I hope someone can help me out, I already searched Stackoverflow and Google but I couldn't get the right solution.
I am having a very simple app which takes a photo (using the standard iOS Camera through UIImagePickerController) then I save it to the file system with a very low resolution - let thumbNailData = UIImageJPEGRepresentation(image, 0.02) after that I display the images in a collection view using Core Data - I only save the filename in Core Data, not the image, image is only in the filesystem.
So, however, when I run the app it shows me a memory usage of not more than 15 MB and Process is around 1-2 %. Everything runs fine but after adding 6-7 Photos I get strange errors like the Memory Warning, Lost connection to my iPhone and this on:
Communications error: <OS_xpc_error: <error: 0x198adfa80> { count = 1, contents =
"XPCErrorDescription" => <string: 0x198adfe78> { length = 22, contents = "Connection interrupted"
So, I am really stuck is I thought I made it very lightweight and then I get these errors....
I already submitted a note taking app to the App Store which was much more high functionality than this one but this one runs very stable...
Any ideas?
Here is some of my code:
// Here I load the picture names into an array to display in the collection view
func loadColl () {
let appDelegate = (UIApplication.sharedApplication().delegate as AppDelegate)

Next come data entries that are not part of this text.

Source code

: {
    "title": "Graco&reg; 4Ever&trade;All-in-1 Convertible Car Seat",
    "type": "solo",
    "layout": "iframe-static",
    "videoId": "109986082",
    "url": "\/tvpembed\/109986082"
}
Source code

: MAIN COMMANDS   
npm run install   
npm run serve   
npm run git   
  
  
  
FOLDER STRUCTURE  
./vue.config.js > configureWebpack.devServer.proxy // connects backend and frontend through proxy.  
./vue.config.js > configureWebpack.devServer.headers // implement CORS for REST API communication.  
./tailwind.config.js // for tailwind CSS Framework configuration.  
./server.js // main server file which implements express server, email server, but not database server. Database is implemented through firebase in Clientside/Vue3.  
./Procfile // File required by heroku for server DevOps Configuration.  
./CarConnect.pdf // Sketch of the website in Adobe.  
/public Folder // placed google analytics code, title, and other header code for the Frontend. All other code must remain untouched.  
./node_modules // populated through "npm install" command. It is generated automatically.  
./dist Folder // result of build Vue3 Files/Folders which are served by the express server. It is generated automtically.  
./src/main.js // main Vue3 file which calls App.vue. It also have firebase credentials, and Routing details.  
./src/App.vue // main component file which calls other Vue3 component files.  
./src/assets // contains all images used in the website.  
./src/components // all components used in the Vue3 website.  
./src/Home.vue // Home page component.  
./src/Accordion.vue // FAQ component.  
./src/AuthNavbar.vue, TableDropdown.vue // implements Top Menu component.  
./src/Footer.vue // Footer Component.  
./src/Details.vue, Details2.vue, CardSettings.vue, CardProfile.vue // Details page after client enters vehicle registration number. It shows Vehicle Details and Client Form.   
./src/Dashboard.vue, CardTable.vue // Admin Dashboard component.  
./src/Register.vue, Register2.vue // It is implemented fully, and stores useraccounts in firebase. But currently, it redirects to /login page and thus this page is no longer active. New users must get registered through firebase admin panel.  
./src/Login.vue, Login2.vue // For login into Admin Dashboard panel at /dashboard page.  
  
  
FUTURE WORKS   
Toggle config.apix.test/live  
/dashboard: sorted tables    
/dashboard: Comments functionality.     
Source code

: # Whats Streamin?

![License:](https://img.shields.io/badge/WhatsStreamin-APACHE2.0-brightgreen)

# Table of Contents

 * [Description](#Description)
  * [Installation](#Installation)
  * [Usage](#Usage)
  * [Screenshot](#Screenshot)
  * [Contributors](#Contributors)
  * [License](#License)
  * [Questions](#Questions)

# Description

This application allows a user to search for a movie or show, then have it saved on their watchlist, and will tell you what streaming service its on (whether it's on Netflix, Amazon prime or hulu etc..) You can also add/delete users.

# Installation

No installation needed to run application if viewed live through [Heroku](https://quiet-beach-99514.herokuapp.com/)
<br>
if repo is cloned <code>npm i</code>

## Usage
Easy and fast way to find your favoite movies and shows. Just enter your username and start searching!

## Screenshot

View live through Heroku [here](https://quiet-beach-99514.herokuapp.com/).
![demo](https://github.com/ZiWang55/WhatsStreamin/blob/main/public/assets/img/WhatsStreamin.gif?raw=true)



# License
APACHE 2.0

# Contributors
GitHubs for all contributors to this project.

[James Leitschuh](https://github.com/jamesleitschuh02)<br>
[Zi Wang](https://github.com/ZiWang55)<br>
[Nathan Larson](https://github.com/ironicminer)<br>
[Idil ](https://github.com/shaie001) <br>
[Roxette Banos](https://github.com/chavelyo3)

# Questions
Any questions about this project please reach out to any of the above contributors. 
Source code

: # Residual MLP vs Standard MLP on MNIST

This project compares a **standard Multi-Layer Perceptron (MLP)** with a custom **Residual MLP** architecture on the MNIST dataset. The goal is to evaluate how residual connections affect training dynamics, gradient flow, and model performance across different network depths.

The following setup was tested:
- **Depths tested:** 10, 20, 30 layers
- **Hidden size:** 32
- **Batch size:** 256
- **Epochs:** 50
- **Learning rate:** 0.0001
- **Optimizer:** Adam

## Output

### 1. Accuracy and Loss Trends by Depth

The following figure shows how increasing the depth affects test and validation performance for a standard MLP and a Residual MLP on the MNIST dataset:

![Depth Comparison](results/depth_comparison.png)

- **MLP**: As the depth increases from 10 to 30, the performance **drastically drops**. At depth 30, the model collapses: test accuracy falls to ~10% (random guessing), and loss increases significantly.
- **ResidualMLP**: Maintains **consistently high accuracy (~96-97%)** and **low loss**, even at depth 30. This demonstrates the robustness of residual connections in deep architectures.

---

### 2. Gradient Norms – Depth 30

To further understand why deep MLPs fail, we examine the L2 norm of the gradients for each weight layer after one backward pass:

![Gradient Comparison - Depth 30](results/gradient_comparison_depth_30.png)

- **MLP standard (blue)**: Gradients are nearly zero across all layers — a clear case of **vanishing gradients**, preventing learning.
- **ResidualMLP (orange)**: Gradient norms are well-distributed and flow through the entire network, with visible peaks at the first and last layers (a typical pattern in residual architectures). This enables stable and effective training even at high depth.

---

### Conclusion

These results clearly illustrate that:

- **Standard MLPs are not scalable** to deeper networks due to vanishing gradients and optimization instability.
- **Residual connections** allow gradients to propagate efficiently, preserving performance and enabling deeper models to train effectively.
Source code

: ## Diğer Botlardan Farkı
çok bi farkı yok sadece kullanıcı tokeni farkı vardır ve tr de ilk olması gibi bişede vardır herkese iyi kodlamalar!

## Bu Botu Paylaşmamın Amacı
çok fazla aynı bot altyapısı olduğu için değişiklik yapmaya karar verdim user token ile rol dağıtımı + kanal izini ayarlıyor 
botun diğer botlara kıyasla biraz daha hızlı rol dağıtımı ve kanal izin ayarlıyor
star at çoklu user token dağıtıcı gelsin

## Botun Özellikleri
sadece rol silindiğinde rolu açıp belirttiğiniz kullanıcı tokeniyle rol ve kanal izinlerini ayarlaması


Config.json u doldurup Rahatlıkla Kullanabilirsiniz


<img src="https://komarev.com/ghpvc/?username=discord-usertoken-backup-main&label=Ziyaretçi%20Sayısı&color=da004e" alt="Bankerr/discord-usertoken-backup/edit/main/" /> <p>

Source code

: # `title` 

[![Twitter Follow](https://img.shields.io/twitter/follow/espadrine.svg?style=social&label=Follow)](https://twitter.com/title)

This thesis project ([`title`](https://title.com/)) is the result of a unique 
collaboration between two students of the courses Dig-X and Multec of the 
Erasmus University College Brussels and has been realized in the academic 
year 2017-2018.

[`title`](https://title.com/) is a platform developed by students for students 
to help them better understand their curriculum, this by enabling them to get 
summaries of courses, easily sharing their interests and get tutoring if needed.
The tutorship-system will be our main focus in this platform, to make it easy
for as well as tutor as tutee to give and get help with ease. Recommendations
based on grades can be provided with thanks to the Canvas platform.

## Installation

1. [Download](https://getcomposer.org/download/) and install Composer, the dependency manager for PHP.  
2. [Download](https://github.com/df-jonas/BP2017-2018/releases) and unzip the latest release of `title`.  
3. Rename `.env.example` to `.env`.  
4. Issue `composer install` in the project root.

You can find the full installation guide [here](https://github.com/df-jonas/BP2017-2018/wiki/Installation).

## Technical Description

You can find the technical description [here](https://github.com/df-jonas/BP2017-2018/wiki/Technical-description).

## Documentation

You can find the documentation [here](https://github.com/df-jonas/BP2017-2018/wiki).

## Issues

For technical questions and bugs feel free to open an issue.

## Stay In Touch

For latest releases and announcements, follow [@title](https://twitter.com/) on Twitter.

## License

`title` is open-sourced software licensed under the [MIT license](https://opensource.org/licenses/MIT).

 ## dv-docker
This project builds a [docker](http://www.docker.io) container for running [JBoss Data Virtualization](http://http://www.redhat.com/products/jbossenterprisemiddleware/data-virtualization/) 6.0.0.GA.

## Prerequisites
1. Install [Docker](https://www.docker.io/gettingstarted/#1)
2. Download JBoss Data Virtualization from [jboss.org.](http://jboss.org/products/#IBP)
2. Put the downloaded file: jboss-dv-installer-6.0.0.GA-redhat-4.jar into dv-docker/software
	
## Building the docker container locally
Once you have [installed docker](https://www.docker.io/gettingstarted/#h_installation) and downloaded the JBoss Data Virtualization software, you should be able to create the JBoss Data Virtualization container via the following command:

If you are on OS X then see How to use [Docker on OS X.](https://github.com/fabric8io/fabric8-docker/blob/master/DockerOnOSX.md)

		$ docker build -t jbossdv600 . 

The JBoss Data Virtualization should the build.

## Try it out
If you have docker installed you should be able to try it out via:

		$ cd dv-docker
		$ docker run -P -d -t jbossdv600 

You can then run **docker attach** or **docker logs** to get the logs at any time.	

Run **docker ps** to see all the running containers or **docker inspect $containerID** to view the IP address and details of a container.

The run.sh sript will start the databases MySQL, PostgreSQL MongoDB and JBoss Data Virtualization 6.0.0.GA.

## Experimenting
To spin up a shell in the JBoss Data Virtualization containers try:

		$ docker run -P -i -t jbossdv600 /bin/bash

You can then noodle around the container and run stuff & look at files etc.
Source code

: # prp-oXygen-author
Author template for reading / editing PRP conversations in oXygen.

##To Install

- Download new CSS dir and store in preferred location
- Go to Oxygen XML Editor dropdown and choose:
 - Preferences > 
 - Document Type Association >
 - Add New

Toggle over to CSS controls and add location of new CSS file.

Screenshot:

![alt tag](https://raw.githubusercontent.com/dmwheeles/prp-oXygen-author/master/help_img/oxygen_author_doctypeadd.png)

let context:NSManagedObjectContext = appDelegate.managedObjectContext!
let fetchRequest:NSFetchRequest = NSFetchRequest(entityName: "PictureNote")
var error:NSError?
var result = context.executeFetchRequest(fetchRequest, error: &error) as [PictureNote]
for res in result {
println(res.latitude)
println(res.longitude)
println(res.longDate)
println(res.month)
println(res.year)
println(res.text)
pictures.append(res.thumbnail)
}
}
// Here is the code to display in collection view
func collectionView(collectionView: UICollectionView, cellForItemAtIndexPath indexPath: NSIndexPath) -> UICollectionViewCell {
let myImageCell:ImageCell = myCollectionView.dequeueReusableCellWithReuseIdentifier("imageCell", forIndexPath: indexPath) as ImageCell
myImageCell.imageCell.image = self.loadImageFromPath(fileInDocumentsDirectory(self.pictures[indexPath.row]))
return myImageCell
}
// Here is the code to load the pictures from disk
func loadImageFromPath(path: String) -> UIImage {
let image = UIImage(contentsOfFile: path)
if image == nil {
self.newAlert("Error loading your image, try again", title: "Notice")
}
return image!
}
// Here is my saving code
func saveNewEntry () {
var unique = NSUUID().UUIDString
var imageTitle = "Picture\(unique).jpg"
var image = self.pickedImageView.image
var path = fileInDocumentsDirectory(imageTitle)
var thumbImageTitle = "ThumbPicture\(unique).jpg"
var thumbPath = fileInDocumentsDirectory(thumbImageTitle)
if self.saveImage(image!, path: path) == true && self.saveThumbImage(image!, thumbPath: thumbPath) == true {
// Create the saving context
let context = (UIApplication.sharedApplication().delegate as AppDelegate).managedObjectContext!
let entityOne = NSEntityDescription.entityForName("PictureNote", inManagedObjectContext: context)
let thisTask = PictureNote(entity: entityOne!, insertIntoManagedObjectContext: context)
// Get all the values here
self.getMyLocation()
var theDate = NSDate()
thisTask.month = Date.toString(date: theDate, format: "MM")
thisTask.year = Date.toString(date: theDate, format: "yyyy")
thisTask.longDate = theDate
thisTask.longitude = getMyLocation()[1]
thisTask.latitude = getMyLocation()[0]
thisTask.text = self.noteTextView.text
thisTask.imageURL = imageTitle
thisTask.thumbnail = thumbImageTitle
thisTask.id = unique
// Saving to CoreData
if context.save(nil) {
self.newAlert("Saving your note was successful!", title: "Notice")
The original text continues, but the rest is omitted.